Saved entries
▼▼▼

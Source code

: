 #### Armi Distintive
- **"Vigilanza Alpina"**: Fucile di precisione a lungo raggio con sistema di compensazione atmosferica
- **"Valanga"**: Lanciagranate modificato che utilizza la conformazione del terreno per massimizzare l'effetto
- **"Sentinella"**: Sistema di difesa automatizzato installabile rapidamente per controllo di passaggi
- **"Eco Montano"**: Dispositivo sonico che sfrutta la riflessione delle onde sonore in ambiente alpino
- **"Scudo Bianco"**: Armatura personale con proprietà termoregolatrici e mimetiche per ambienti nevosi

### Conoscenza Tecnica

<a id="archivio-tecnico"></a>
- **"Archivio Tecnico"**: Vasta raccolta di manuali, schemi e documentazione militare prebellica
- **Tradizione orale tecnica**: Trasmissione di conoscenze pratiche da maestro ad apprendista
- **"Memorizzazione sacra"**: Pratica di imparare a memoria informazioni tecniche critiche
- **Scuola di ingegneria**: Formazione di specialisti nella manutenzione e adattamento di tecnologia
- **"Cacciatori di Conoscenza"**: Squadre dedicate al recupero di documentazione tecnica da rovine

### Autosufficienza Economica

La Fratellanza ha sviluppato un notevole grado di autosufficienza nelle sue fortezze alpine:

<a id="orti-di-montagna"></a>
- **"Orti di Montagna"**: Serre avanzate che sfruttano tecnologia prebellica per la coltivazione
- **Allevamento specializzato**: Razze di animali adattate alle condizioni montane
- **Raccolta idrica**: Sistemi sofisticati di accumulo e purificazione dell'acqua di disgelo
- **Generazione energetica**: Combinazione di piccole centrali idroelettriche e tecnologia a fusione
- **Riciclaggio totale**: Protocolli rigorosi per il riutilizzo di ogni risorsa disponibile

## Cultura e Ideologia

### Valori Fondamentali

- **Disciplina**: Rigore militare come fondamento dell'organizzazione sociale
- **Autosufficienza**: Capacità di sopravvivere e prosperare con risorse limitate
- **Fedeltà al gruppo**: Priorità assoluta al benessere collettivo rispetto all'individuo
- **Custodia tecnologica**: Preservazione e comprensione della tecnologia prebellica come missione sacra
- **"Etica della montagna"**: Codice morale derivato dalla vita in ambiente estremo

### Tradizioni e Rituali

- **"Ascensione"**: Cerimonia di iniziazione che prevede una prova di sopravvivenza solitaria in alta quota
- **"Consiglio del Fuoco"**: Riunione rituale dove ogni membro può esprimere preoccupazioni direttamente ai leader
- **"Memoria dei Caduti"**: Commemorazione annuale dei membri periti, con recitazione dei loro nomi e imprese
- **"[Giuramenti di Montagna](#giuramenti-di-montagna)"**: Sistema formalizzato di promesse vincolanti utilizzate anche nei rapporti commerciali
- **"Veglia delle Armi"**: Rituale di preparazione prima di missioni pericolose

▲▲▲

Exact copies of the lines from the start of the data up to the line holding "per massimizzare l'effetto", both included, are all that is needed.

Source code

: #### Armi Distintive
- **"Vigilanza Alpina"**: Fucile di precisione a lungo raggio con sistema di compensazione atmosferica
- **"Valanga"**: Lanciagranate modificato che utilizza la conformazione del terreno per massimizzare l'effetto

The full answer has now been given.